▸ **Work required**
Look through the material below. Return exactly the lines from the one with "solaires thermiques mais" through the one with "la production des", both included.

▸ **Records supplied**
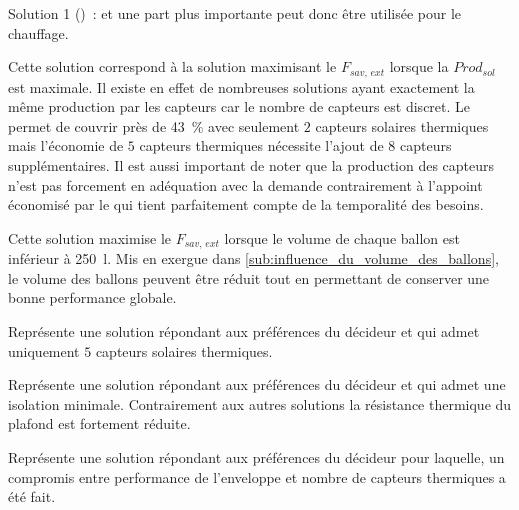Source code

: \begin{blockdescription}{Solution 1 ()~:}
                                 et une part plus importante peut donc être utilisée pour le chauffage.
  \item[Solution 4 (\abr{S4})~:] Cette solution correspond à la solution maximisant le $F_{sav,\,ext}$ lorsque
                                 la $Prod_{sol}$ est maximale. Il existe en effet de nombreuses solutions ayant exactement
                                 la même production par les capteurs  car le nombre de capteurs est discret.
                                 Le  permet de couvrir près de \SI{43}{\percent} avec seulement $2$ capteurs
                                 solaires thermiques mais l’économie de $5$ capteurs thermiques nécessite l’ajout
                                 de $8$ capteurs  supplémentaires. Il est aussi important de noter que
                                 la production des capteurs n’est pas forcement en adéquation avec la demande
                                 contrairement à l’appoint économisé par le  qui tient parfaitement compte
                                 de la temporalité des besoins.
  \item[Solution 5 (\abr{S5})~:] Cette solution maximise le $F_{sav,\,ext}$ lorsque le volume de chaque
                                 ballon est inférieur à \SI{250}{\litre}. Mis en exergue dans
                                 \ref{sub:influence_du_volume_des_ballons},
                                 le volume des ballons peuvent être réduit tout en permettant de
                                 conserver une bonne performance globale.
  \item[Solution 6 (\abr{S6})~:] Représente une solution répondant aux préférences du décideur
                                 et qui admet uniquement $5$ capteurs solaires thermiques.
  \item[Solution 7 (\abr{S7})~:] Représente une solution répondant aux préférences du décideur
                                 et qui admet une isolation minimale. Contrairement aux autres
                                 solutions la résistance thermique du plafond est fortement réduite.
  \item[Solution 8 (\abr{S8})~:] Représente une solution répondant aux préférences du décideur
                                 pour laquelle, un compromis entre performance de l’enveloppe
                                 et nombre de capteurs thermiques a été fait.
\end{blockdescription}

▸ **Finished exercise**
                                 solaires thermiques mais l’économie de $5$ capteurs thermiques nécessite l’ajout
                                 de $8$ capteurs  supplémentaires. Il est aussi important de noter que
                                 la production des capteurs n’est pas forcement en adéquation avec la demande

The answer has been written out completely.